La tarde antes había acudido a su guardia para pedirle me facilitara una pistola limpia, sin datos, sin pertenencia conocida de forma que no pudiera comprometer a quien me la entregara. Le vi sentado en la salita de médicos, estaba solo, me acerqué y le dije:

- Necesito una pistola, si te pongo en un compromiso, olvídalo. Dime quien puede facilitarme una, que no le comprometa. - Cillo me miró a los ojos y me pidió esperase unos instantes. Desapareció y al rato volvió con un pequeño paquete bajo el brazo:

- Toma. No está registrada. Es la mía, la de la División Azul, mi pistola de nueve milímetros Walter PPK, ¿recuerdas? la mataperros, la adecuada para el perro al que debes dar caza.  - Respondió.

- Tengo que hacerlo, Cillo, tengo que hacerlo o no podré vivir en paz.

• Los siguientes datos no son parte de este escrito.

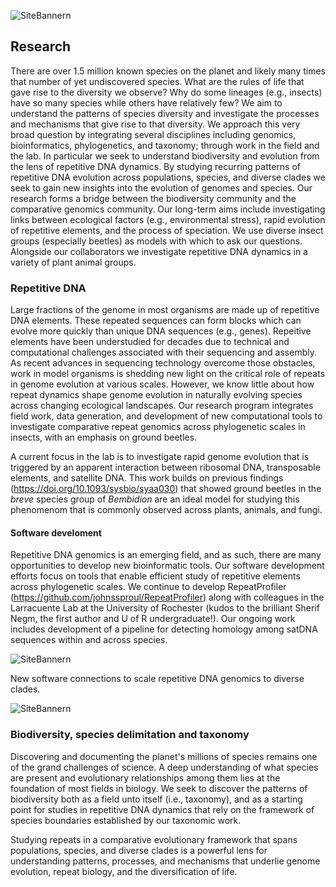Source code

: ![SiteBannern](../researcharc.png)

## Research

There are over 1.5 million known species on the planet and likely many times that number of yet undiscovered species. What are the rules of life that gave rise to the diversity we observe? Why do some lineages (e.g., insects) have so many species while others have relatively few? We aim to understand the patterns of species diversity and investigate the processes and mechanisms that give rise to that diversity. We approach this very broad question by integrating several disciplines including genomics, bioinformatics, phylogenetics, and taxonomy; through work in the field and the lab. In particular we seek to understand biodiversity and evolution from the lens of repetitive DNA dynamics. By studying recurring patterns of repetitive DNA evolution across populations, species, and diverse clades we seek to gain new insights into the evolution of genomes and species. Our research forms a bridge between the biodiversity community and the comparative genomics community. Our long-term aims include investigating links between ecological factors (e.g., environmental stress), rapid evolution of repetitive elements, and the process of speciation. We use diverse insect groups (especially beetles) as models with which to ask our questions. Alongside our collaborators we investigate repetitive DNA dynamics in a variety of plant animal groups. 

### Repetitive DNA

Large fractions of the genome in most organisms are made up of repetitive DNA elements. These repeated sequences can form blocks which can evolve more quickly than unique DNA sequences (e.g., genes). Repeitive elements have been understudied for decades due to technical and computational challenges associated with their sequencing and assembly. As recent advances in sequencing technology overcome those obstacles, work in model organisms is shedding new light on the critical role of repeats in genome evolution at various scales. However, we know little about how repeat dynamics shape genome evolution in naturally evolving species across changing ecological landscapes. Our research program integrates field work, data generation, and development of new computational tools to investigate comparative repeat genomics across phylogenetic scales in insects, with an emphasis on ground beetles. 

A current focus in the lab is to investigate rapid genome evolution that is triggered by an apparent interaction between ribosomal DNA, transposable elements, and satellite DNA. This work builds on previous findings (https://doi.org/10.1093/sysbio/syaa030) that showed ground beetles in the _breve_ species group of _Bembidion_ are an ideal model for studying this phenomenom that is commonly observed across plants, animals, and fungi.

#### Software develoment

Repetitive DNA genomics is an emerging field, and as such, there are many opportunities to develop new bioinformatic tools. Our software development efforts focus on tools that enable efficient study of repetitive elements across phylogenetic scales. We continue to develop RepeatProfiler (https://github.com/johnssproul/RepeatProfiler) along with colleagues in the Larracuente Lab at the University of Rochester (kudos to the brilliant Sherif Negm, the first author and U of R undergraduate!). Our ongoing work includes development of a pipeline for detecting homology among satDNA sequences within and across species.

![SiteBannern](../RepeatProfiler.png)

New software connections to scale repetitive DNA genomics to diverse clades.

![SiteBannern](../RepeatPipelinesWorkflow.png)

### Biodiversity, species delimitation and taxonomy
Discovering and documenting the planet's millions of species remains one of the grand challenges of science. A deep understanding of what species are present and evolutionary relationships among them lies at the foundation of most fields in biology. We seek to discover the patterns of biodiversity both as a field unto itself (i.e., taxonomy), and as a starting point for studies in repetitive DNA dynamics that rely on the framework of species boundaries established by our taxonomic work. 

Studying repeats in a comparative evolutionary framework that spans populations, species, and diverse clades is a powerful lens for understanding patterns, processes, and mechanisms that underlie genome evolution, repeat biology, and the diversification of life.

- No dudes, no hay mejor justicia que la propia. Haz lo que tengas que hacer pero hazlo convencido, consciente de que es lo justo. No tienes que darle explicaciones a nadie, ni esperar que un tercero venga a solucionar tus problemas, nadie es más capaz que tu para hacer justicia.

 

Sentí la culata dentro de mi mano, la saqué levantando el cañón, apunté a su cuerpo, se escucharon cuatro disparos. El hombre intentó frenar las balas con las manos, las puso frente a su pecho. Su expresión denotó terror. Apreté fuertemente mis mandíbulas y susurré:

- ¡Vas a sufrir, cabrón!. 

En mi mente un solo deseo, que aquel mal nacido sufriera más que Elvira, tanto como yo había sufrido en el último año. Los disparos no fueron dirigidos al azar. Era perfectamente consciente del lugar donde debían ir los impactos: estomago y el lóbulo inferior del pulmón derecho, aquella era la zona en la que agrupé los disparos. Quería una muerte segura pero lenta. Las balas abrieron varios orificios de cuyo  interior comenzó a brotar sangre.

              En menos de cinco segundo el detenido estaba tumbado sobre un charco de su propia sangre. La automática estaba depositada sobre la mesa del ujier y mis manos permanecían en lo alto. La policía me encañonaba a la vez que gritaba ¡Alto, no te muevas!. Al fondo, agazapados tras un enorme banco de madera, un hombre profería gritos de histeria abrazado a una mujer. Una voz pidió que alguien llamara una ambulancia.

              El hombre de las esposas permanecía en el suelo, ya no reía y sus gemidos liberaban mi espíritu de la opresión del último año. Ahora era mi turno para la sonrisa y el suyo para el sufrimiento y la muerte. Abrió la boca intentando hablar, tosió y la boca se le llenó de sangre. Abrió los ojos y en ellos se dibujó el miedo. - Es el pulmón- pensé. Y sonreí.